ECLI:NL:RBSHE:2004:AR7019
Rechtbank 's-Hertogenbosch
- Eerste aanleg - enkelvoudig
- Th. A. Ariëns
- Rechtspraak.nl
Aansprakelijkheid bij verkeersongeval tussen motorbestuurder en fietser met discussie over billijkheidscorrectie en verjaring
In deze zaak, die zich afspeelt in de Rechtbank 's-Hertogenbosch, betreft het een verkeersongeval dat plaatsvond op 16 september 1996. Eiser, een motorbestuurder, kwam in botsing met een fietser, de vader van gedaagden, die op dat moment de straat overstak. De aanrijding resulteerde in ernstige verwondingen voor eiser en de dood van de fietser enkele dagen later. Eiser vorderde volledige schadevergoeding van Delta Lloyd, de aansprakelijkheidsverzekeraar van de overleden fietser, en de erfgenamen van de fietser.
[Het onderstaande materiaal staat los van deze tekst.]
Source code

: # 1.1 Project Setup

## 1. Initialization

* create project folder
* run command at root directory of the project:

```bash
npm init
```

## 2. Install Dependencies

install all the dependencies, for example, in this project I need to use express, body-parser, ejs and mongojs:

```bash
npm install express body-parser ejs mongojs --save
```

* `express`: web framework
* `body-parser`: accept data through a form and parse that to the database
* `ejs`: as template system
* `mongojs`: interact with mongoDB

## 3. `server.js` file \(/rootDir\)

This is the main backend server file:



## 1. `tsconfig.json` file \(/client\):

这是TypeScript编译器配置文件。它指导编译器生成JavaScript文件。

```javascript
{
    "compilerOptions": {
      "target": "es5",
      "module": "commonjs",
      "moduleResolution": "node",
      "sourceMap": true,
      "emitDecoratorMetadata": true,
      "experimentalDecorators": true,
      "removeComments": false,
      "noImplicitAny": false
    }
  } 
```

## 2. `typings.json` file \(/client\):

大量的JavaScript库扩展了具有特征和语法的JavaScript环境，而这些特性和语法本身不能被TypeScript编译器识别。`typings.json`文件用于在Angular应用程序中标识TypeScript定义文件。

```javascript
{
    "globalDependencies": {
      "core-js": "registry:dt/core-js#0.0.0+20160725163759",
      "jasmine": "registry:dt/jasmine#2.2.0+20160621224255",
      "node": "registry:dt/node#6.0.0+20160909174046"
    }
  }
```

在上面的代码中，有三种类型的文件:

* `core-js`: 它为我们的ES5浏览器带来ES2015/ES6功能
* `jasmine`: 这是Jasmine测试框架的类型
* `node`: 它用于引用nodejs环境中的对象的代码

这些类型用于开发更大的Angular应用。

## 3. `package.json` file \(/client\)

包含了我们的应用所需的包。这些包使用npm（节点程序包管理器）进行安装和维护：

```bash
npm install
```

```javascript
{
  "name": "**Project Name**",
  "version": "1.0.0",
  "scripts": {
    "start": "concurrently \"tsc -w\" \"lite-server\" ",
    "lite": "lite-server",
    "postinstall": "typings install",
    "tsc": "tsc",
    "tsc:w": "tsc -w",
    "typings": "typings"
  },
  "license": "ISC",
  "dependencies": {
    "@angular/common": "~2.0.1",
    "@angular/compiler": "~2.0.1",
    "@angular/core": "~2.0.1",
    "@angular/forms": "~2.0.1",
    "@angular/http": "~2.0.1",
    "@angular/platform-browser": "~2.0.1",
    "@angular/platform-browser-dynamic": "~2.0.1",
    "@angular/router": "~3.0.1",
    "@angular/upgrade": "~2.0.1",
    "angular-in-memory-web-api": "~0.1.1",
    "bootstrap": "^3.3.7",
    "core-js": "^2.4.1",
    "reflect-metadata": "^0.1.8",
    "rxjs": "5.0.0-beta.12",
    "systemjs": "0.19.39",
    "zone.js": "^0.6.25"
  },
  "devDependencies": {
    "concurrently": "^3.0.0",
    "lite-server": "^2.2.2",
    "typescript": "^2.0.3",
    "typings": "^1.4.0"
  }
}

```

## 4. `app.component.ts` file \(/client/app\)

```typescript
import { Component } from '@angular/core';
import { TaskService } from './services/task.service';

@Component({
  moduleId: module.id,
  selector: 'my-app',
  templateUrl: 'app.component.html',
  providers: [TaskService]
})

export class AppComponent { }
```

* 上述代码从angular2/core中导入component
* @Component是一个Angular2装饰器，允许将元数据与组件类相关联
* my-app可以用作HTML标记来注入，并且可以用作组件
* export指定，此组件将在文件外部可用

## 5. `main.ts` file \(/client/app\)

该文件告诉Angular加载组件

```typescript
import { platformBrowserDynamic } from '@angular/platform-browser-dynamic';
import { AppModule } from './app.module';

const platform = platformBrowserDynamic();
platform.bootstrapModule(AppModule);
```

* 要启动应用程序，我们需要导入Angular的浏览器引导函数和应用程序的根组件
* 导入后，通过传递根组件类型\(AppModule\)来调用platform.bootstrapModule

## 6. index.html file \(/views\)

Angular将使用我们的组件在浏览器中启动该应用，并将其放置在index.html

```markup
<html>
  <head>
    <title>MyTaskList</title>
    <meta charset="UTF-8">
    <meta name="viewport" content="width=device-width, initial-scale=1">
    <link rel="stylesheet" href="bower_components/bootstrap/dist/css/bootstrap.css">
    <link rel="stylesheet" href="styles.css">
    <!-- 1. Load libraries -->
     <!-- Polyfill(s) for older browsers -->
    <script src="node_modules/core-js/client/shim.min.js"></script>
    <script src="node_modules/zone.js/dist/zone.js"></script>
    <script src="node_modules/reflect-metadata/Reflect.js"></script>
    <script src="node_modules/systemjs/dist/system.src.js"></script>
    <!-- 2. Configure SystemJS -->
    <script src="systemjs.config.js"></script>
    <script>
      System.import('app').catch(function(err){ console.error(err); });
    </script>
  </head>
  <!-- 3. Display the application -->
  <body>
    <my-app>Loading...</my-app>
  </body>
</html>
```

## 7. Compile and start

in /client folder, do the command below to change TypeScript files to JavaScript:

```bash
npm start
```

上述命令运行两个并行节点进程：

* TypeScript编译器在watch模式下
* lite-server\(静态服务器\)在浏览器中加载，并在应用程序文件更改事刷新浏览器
De rechtbank moest zich buigen over de vraag of Delta Lloyd als vertegenwoordiger van de gedaagden kon worden aangemerkt en of de vordering van eiser was verjaard.
De rechtbank oordeelde dat Delta Lloyd door eiser als procespartij kon worden aangemerkt, omdat zij zich als vertegenwoordiger had gedragen in de communicatie met eiser. De rechtbank concludeerde dat de verjaring van de vordering was gestuit door de erkenning van de schade door Delta Lloyd en de onderhandelingen die volgden. De rechtbank weegt de aansprakelijkheid van eiser en de fietser af, waarbij eiser voor 30% debet werd geacht aan het ongeval en de fietser voor 70%. De rechtbank oordeelde dat er geen plaats was voor een billijkheidscorrectie, ondanks het feit dat de fietser verzekerd was en eiser niet. Uiteindelijk werd gedaagden veroordeeld tot betaling van een schadevergoeding van EUR 26.326,09, vermeerderd met wettelijke rente vanaf de datum van het ongeval.
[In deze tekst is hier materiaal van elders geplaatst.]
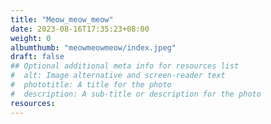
 ```yaml
---
title: "Meow_meow_meow"
date: 2023-08-16T17:35:23+08:00
weight: 0
albumthumb: "meowmeowmeow/index.jpeg"
draft: false
## Optional additional meta info for resources list
#  alt: Image alternative and screen-reader text
#  phototitle: A title for the photo
#  description: A sub-title or description for the photo
resources:
---
```

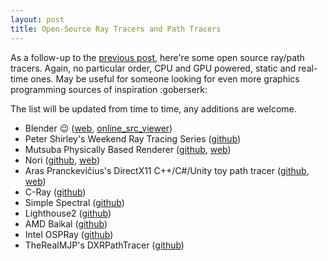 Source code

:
 ```yaml
---
layout: post
title: Open-Source Ray Tracers and Path Tracers
---
```


As a follow-up to the [previous post](https://kkhomyakov3d.github.io/real-time-engines/), here're some open source ray/path tracers. Again, no particular order, CPU and GPU powered, static and real-time ones. May be useful for someone looking for even more graphics programming sources of inspiration :goberserk:

The list will be updated from time to time, any additions are welcome.

- Blender :wink: ([web](https://wiki.blender.org/wiki/Building_Blender), [online_src_viewer](https://developer.blender.org/diffusion/B/))
- Peter Shirley's Weekend Ray Tracing Series ([github](https://github.com/RayTracing/raytracing.github.io))
- Mutsuba Physically Based Renderer ([github](https://github.com/mitsuba-renderer/mitsuba), [web](https://www.mitsuba-renderer.org/))
- Nori ([github](https://github.com/wjakob/nori), [web](https://wjakob.github.io/nori/))
- Aras Pranckevičius's DirectX11 C++/C#/Unity toy path tracer ([github](https://github.com/aras-p/ToyPathTracer), [web](http://aras-p.info/blog/2018/03/28/Daily-Pathtracer-Part-0-Intro/))
- C-Ray ([github](https://github.com/ALEXMORF/cray))
- Simple Spectral ([github](https://github.com/imallett/simple-spectral))
- Lighthouse2 ([github](https://github.com/jbikker/lighthouse2))
- AMD Baikal ([github](https://github.com/GPUOpen-LibrariesAndSDKs/RadeonProRender-Baikal))
- Intel OSPRay ([github](https://github.com/ospray/ospray))
- TheRealMJP's DXRPathTracer ([github](https://github.com/TheRealMJP/DXRPathTracer))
De uitspraak benadrukt de complexiteit van aansprakelijkheidskwesties bij verkeersongevallen, vooral wanneer het gaat om de rol van verzekeraars en de toepassing van verjaringsregels. De rechtbank bevestigde dat de omstandigheden van het geval bepalend zijn voor de toerekening van de aansprakelijkheid en dat de aanwezigheid van een aansprakelijkheidsverzekering niet automatisch leidt tot een billijkheidscorrectie in het voordeel van de verzekerde.